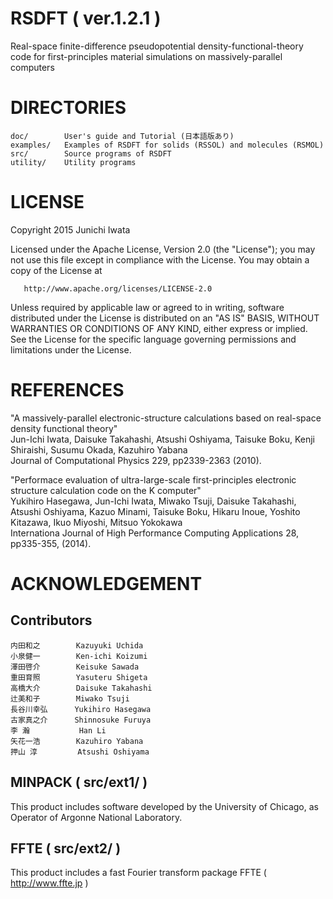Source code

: # RSDFT ( ver.1.2.1 )

Real-space finite-difference pseudopotential density-functional-theory code for first-principles material simulations on massively-parallel computers

# DIRECTORIES
```
doc/		User's guide and Tutorial (日本語版あり)  
examples/	Examples of RSDFT for solids (RSSOL) and molecules (RSMOL)  
src/		Source programs of RSDFT  
utility/	Utility programs  
```
# LICENSE

   Copyright 2015 Junichi Iwata

   Licensed under the Apache License, Version 2.0 (the "License");
   you may not use this file except in compliance with the License.
   You may obtain a copy of the License at

       http://www.apache.org/licenses/LICENSE-2.0

   Unless required by applicable law or agreed to in writing, software
   distributed under the License is distributed on an "AS IS" BASIS,
   WITHOUT WARRANTIES OR CONDITIONS OF ANY KIND, either express or implied.
   See the License for the specific language governing permissions and
   limitations under the License.

# REFERENCES

"A massively-parallel electronic-structure calculations based on real-space density functional theory"  
Jun-Ichi Iwata, Daisuke Takahashi, Atsushi Oshiyama, Taisuke Boku, Kenji Shiraishi, Susumu Okada, Kazuhiro Yabana  
Journal of Computational Physics 229, pp2339-2363 (2010).  


"Performace evaluation of ultra-large-scale first-principles electronic structure calculation code on the K computer"  
Yukihiro Hasegawa, Jun-Ichi Iwata, Miwako Tsuji, Daisuke Takahashi, Atsushi Oshiyama, Kazuo Minami, Taisuke Boku, Hikaru Inoue, Yoshito Kitazawa, Ikuo Miyoshi, Mitsuo Yokokawa  
Internationa Journal of High Performance Computing Applications 28, pp335-355, (2014).  


# ACKNOWLEDGEMENT

## Contributors
```
内田和之        Kazuyuki Uchida  
小泉健一        Ken-ichi Koizumi  
澤田啓介        Keisuke Sawada  
重田育照        Yasuteru Shigeta  
高橋大介        Daisuke Takahashi  
辻美和子        Miwako Tsuji  
長谷川幸弘      Yukihiro Hasegawa  
古家真之介      Shinnosuke Furuya  
李 瀚           Han Li  
矢花一浩        Kazuhiro Yabana  
押山 淳         Atsushi Oshiyama  
```
## MINPACK ( src/ext1/ )

This product includes software developed by the University of Chicago, as Operator of Argonne National Laboratory.

## FFTE ( src/ext2/ )

This product includes a fast Fourier transform package FFTE
( http://www.ffte.jp )


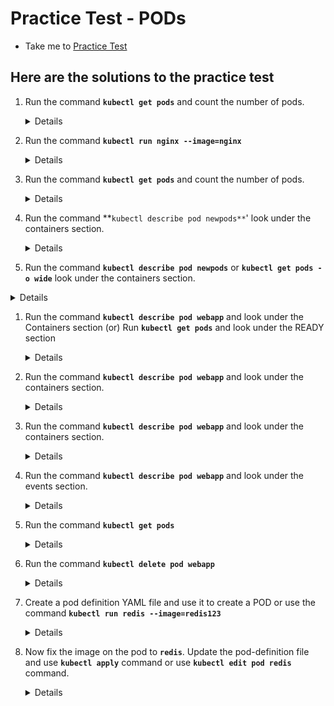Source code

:# Practice Test - PODs
  - Take me to [Practice Test](https://kodekloud.com/courses/539883/lectures/9808164)

## Here are the solutions to the practice test
1. Run the command **`kubectl get pods`** and count the number of pods.
   <details>

   ```
   $ kubectl get pods
   ```
   </details>
   
1. Run the command **`kubectl run nginx --image=nginx`**
   <details>

   ```
   $ kubectl run nginx --image=nginx
   ```
   </details>

1. Run the command **`kubectl get pods`** and count the number of pods.

   <details>

   ```
   $ kubectl get pods
   ```
   </details>

1. Run the command **`kubectl describe pod newpods**`' look under the containers section.

   <details>

   ```
   $ kubectl describe pod newpods
   ```
   </details>

1. Run the command **`kubectl describe pod newpods`** or **`kubectl get pods -o wide`** look under the containers section.

  <details>

   ```
   $ kubectl describe pod newpods
   ```
  </details>

1. Run the command **`kubectl describe pod webapp`** and look under the Containers section (or) Run **`kubectl get pods`** and look under the READY section

   <details>

   ```
   $ kubectl describe pod webapp
   ```
   
   </details>

1. Run the command **`kubectl describe pod webapp`** and look under the containers section.
   
   <details>

   ```
   $ kubectl describe pod webapp
   ```
   </details>

1. Run the command **`kubectl describe pod webapp`** and look under the containers section.

   <details>

   ```
   $ kubectl describe pod webapp
   ```
   </details>

1. Run the command **`kubectl describe pod webapp`** and look under the events section.

   <details>

   ```
   $ kubectl describe pod webapp
   ```
   
   </details>

1. Run the command **`kubectl get pods`**
   
   <details>

   ```
   $ kubectl get pods
   ```
   
   </details>

1. Run the command **`kubectl delete pod webapp`**

   <details>

   ```
   $ kubectl delete pod webapp
   ```
   
   </details>

1. Create a pod definition YAML file and use it to create a POD or use the command **`kubectl run redis --image=redis123`**

   <details>

   ```
   $ kubectl run redis --image=redis123
   ```
   
   </details>

1. Now fix the image on the pod to **`redis`**. Update the pod-definition file and use **`kubectl apply`** command or use **`kubectl edit pod redis`** command.

   <details>

   ```
   $ kubectl apply
   $ kubectl edit pod redis
   ```
   
   </details>
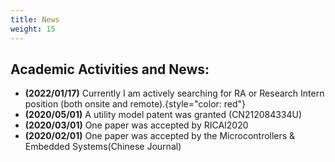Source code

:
 ```yaml
---
title: News
weight: 15
---
```


## Academic Activities and News:
- **(2022/01/17)** Currently I am actively searching for RA or Research Intern position (both onsite and remote).{style="color: red"}
- **(2020/05/01)** A utility model patent was granted (CN212084334U)
- **(2020/03/01)** One paper was accepted by RICAI2020
- **(2020/02/01)** One paper was accepted by the Microcontrollers & Embedded Systems(Chinese Journal)


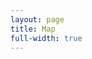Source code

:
 ```yaml
---
layout: page
title: Map
full-width: true
---
```



<div style="text-align: center">
<object type="image/svg+xml" data="/svgs/main.txt.svg"> </object>
</div>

> **WHAT THE EXERCISE ASKS**
Among the lines above, find those holding "principles" and copy each one.

> **EXERCISE ANSWER**
Real-space finite-difference pseudopotential density-functional-theory code for first-principles material simulations on massively-parallel computers
"Performace evaluation of ultra-large-scale first-principles electronic structure calculation code on the K computer"  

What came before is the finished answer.